The history of business is littered with products in search of markets that simply don’t exist. Take Juicero, the Silicon Valley company that spent nearly $120m developing a high-powered internet-connected juice machine, retailing for around £300. It abruptly closed its doors last year after it was revealed that its juice packs could be almost as easily squeezed by hand, showing that it takes more than enthusiastic entrepreneurs with deep pockets and big dreams to create a niche product that people really want.

To avoid such missteps, the Federation of Small Businesses (FSB) has published a crib sheet of 20 questions to help entrepreneurs decide what path to follow. They include: Can you see some form of opportunity from your existing work or occupation? There may, for example, be a niche product your employer finds hard to source. The FSB encourages entrepreneurs to think big, asking: Can you combine products or services into a package or bundle? Consumers may be happy to pay for the additional convenience this could offer.

brainstorming idea on notepad

Reflecting the growing willingness of businesses and consumers to pay a premium for home-produced services and supplies, the FSB also encourages entrepreneurs to think locally, with the question: Can you supply something that is currently being imported?

Being local often means starting small. But size need not be a disadvantage when seeking the right business niche, as small and medium-sized enterprises, or SMEs, can often have an immediate advantage over bigger companies that may find it harder to connect with a local customer base and its needs. A consumer survey by, the online business directory, found that 40% of people favour smaller businesses because they believe they will go the extra mile to please them, for example by offering services outside normal business hours or in customers’ homes or workplaces.

A separate survey by of emerging business trends found a big increase in the number of companies aiming to save precious minutes or hours for time-pressed consumers. “There’s a market out there for serving people who are cash rich and time-poor. They will pay for someone to take the strain off them. That’s why we are seeing so many niche businesses such as pet grooming services take off,” Mark Clisby, marketing director at Yell Business, says.
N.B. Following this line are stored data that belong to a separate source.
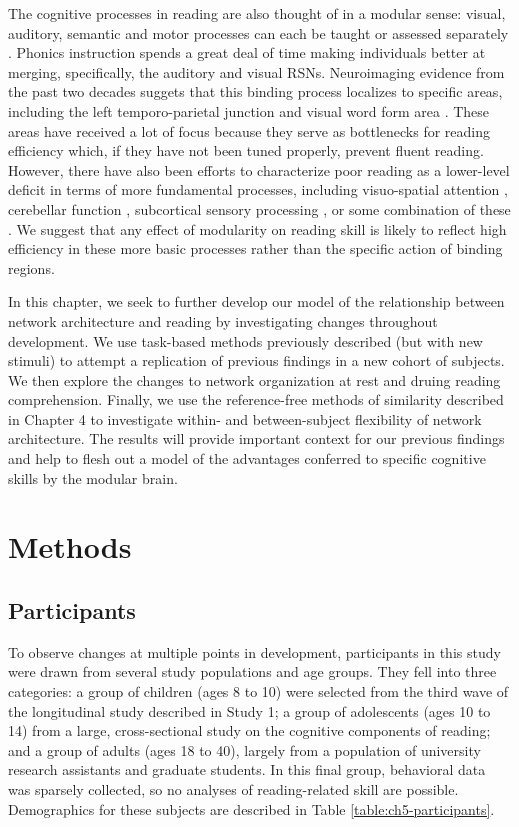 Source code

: The cognitive processes in reading are also thought of in a modular sense: visual, auditory, semantic and motor processes can each be taught or assessed separately \citep{Cutting2009a}. Phonics instruction spends a great deal of time making individuals better at merging, specifically, the auditory and visual RSNs. Neuroimaging evidence from the past two decades suggets that this binding process localizes to specific areas, including the left temporo-parietal junction and visual word form area \citep{Price2012}. These areas have received a lot of focus because they serve as bottlenecks for reading efficiency which, if they have not been tuned properly, prevent fluent reading. However, there have also been efforts to characterize poor reading as a lower-level deficit in terms of more fundamental processes, including visuo-spatial attention \citep{Vidyasagar2010}, cerebellar function \citep{Pernet2009, Eckert2003},  subcortical sensory processing \citep{Stein1997, Fan2014}, or some combination of these \citep{Pernet2009}. We suggest that any effect of modularity on reading skill is likely to reflect high efficiency in these more basic processes rather than the specific action of binding regions. 

In this chapter, we seek to further develop our model of the relationship between network architecture and reading by investigating changes throughout development. We use task-based methods previously described (but with new stimuli) to attempt a replication of previous findings in a new cohort of subjects.  We then explore the changes to network organization at rest and druing reading comprehension. Finally, we use the reference-free methods of similarity described in Chapter 4 to investigate within- and between-subject flexibility of network architecture. The results will provide important context for our previous findings and help to flesh out a model of the advantages conferred to specific cognitive skills by the modular brain.


\section{Methods}

\subsection{Participants}

To observe changes at multiple points in development, participants in this study were drawn from several study populations and age groups. They fell into three categories: a group of children (ages 8 to 10) were selected from the third wave of the longitudinal study described in Study 1;  a group of adolescents (ages 10 to 14) from a large, cross-sectional study on the cognitive components of reading; and a group of adults (ages 18 to 40), largely from a population of university research assistants and graduate students. In this final group, behavioral data was sparsely collected, so no analyses of reading-related skill are possible. Demographics for these subjects are described in Table \ref{table:ch5-participants}.

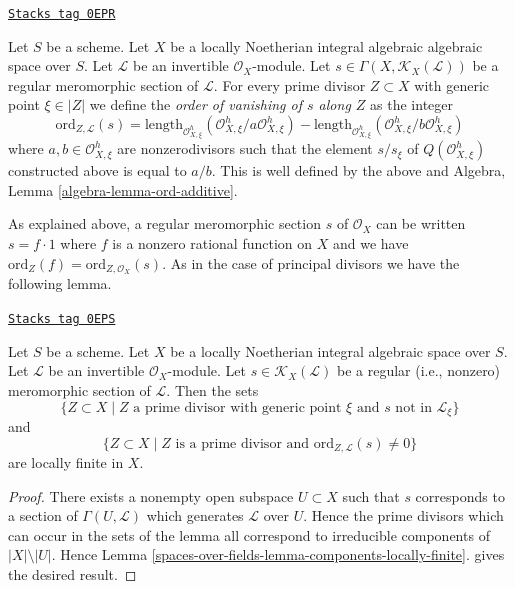 \begin{definition}
\label{spaces-over-fields-definition-order-vanishing-meromorphic}
\href{https://stacks.math.columbia.edu/tag/0EPR}{\texttt{Stacks tag 0EPR}}

Let $S$ be a scheme. Let $X$ be a locally Noetherian integral
algebraic algebraic space over $S$. Let $\mathcal{L}$ be an
invertible $\mathcal{O}_X$-module.
Let $s \in \Gamma(X, \mathcal{K}_X(\mathcal{L}))$
be a regular meromorphic section of $\mathcal{L}$.
For every prime divisor $Z \subset X$ with generic point $\xi \in |Z|$
we define the
{\it order of vanishing of $s$ along $Z$}
as the integer
$$
\text{ord}_{Z, \mathcal{L}}(s) =
\text{length}_{\mathcal{O}_{X, \xi}^h}
(\mathcal{O}_{X, \xi}^h/a \mathcal{O}_{X, \xi}^h) -
\text{length}_{\mathcal{O}_{X, \xi}^h}
(\mathcal{O}_{X, \xi}^h/b \mathcal{O}_{X, \xi}^h)
$$
where $a, b \in \mathcal{O}_{X, \xi}^h$ are nonzerodivisors
such that the element $s/s_\xi$ of $Q(\mathcal{O}_{X, \xi}^h)$
constructed above is equal to $a/b$.
This is well defined by the above and
Algebra, Lemma \ref{algebra-lemma-ord-additive}.
\end{definition}

As explained above, a regular meromorphic section $s$ of $\mathcal{O}_X$
can be written $s = f \cdot 1$ where $f$
is a nonzero rational function on $X$ and we have
$\text{ord}_Z(f) = \text{ord}_{Z, \mathcal{O}_X}(s)$.
As in the case of principal divisors we have the following lemma.

\begin{lemma}
\label{spaces-over-fields-lemma-divisor-meromorphic-locally-finite}
\href{https://stacks.math.columbia.edu/tag/0EPS}{\texttt{Stacks tag 0EPS}}

Let $S$ be a scheme. Let $X$ be a locally Noetherian integral algebraic space
over $S$. Let $\mathcal{L}$ be an invertible $\mathcal{O}_X$-module.
Let $s \in \mathcal{K}_X(\mathcal{L})$ be a
regular (i.e., nonzero) meromorphic section of $\mathcal{L}$. Then the sets
$$
\{Z \subset X \mid Z \text{ a prime divisor with generic point }\xi
\text{ and }s\text{ not in }\mathcal{L}_\xi\}
$$
and
$$
\{Z \subset X \mid Z \text{ is a prime divisor and }
\text{ord}_{Z, \mathcal{L}}(s) \not = 0\}
$$
are locally finite in $X$.
\end{lemma}

\begin{proof}
There exists a nonempty open subspace $U \subset X$ such that $s$
corresponds to a section of $\Gamma(U, \mathcal{L})$ which generates
$\mathcal{L}$ over $U$. Hence the prime divisors which can occur
in the sets of the lemma all correspond to irreducible components of
$|X| \setminus |U|$. Hence Lemma \ref{spaces-over-fields-lemma-components-locally-finite}.
gives the desired result.
\end{proof}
Clisby also reports a growth in the number of specialist fitness companies, including business providing high intensity workouts in disused warehouses. “Exercise classes used to be quite generic, with spinning or boxercise, but now it’s becoming more diversified with people finding ever more niche markets,” he adds.

fitness class in a warehouse

Sometimes business owners find their niche almost by accident. The makers of WD-40, the lubricant that has silenced thousands of squeaky doors, set out in the 1950s to serve a very narrow niche by creating rust-preventing solvents for the aircraft industry. They had 39 failed attempts at coming up with the right formula (that’s where the name comes from). But when they did, their customers soon taught them that the product had much wider uses, including repelling slugs and cleaning gunk off rubbish bins. Now the company invites its customers to tell them how they use WD-40 and posts the ideas on its website, allowing its niche to become wider each time. Customers like this aspect of the business so much that there is even an official WD-40 fan club.

At other times, finding the perfect niche is the result of necessity. Mash Direct, a maker of mash potato and other farm-fresh products, was started in 2004 by Martin and Tracy Hamilton as a way to keep their family farm in Comber, Northern Ireland afloat at a time when the UK vegetable market was in decline and prices were falling. One night, after discussing survival ideas with a close friend over a glass of Irish whiskey, Mr Hamilton dreamt up a business of providing traditional Ulster Champ that was both convenient and healthy. Since then, the business has steadily expanded. In 2017 it won the Daily Telegraph’s SME of the year award.

Other business niches are born out of complete focus on a single idea and an absolute refusal to accept defeat or be diverted. Sir James Dyson famously tried 5,271 prototypes before coming up with a vacuum cleaner he was prepared to take to market in the early 1990s. Today his company has a turnover of more than £3.5 billion.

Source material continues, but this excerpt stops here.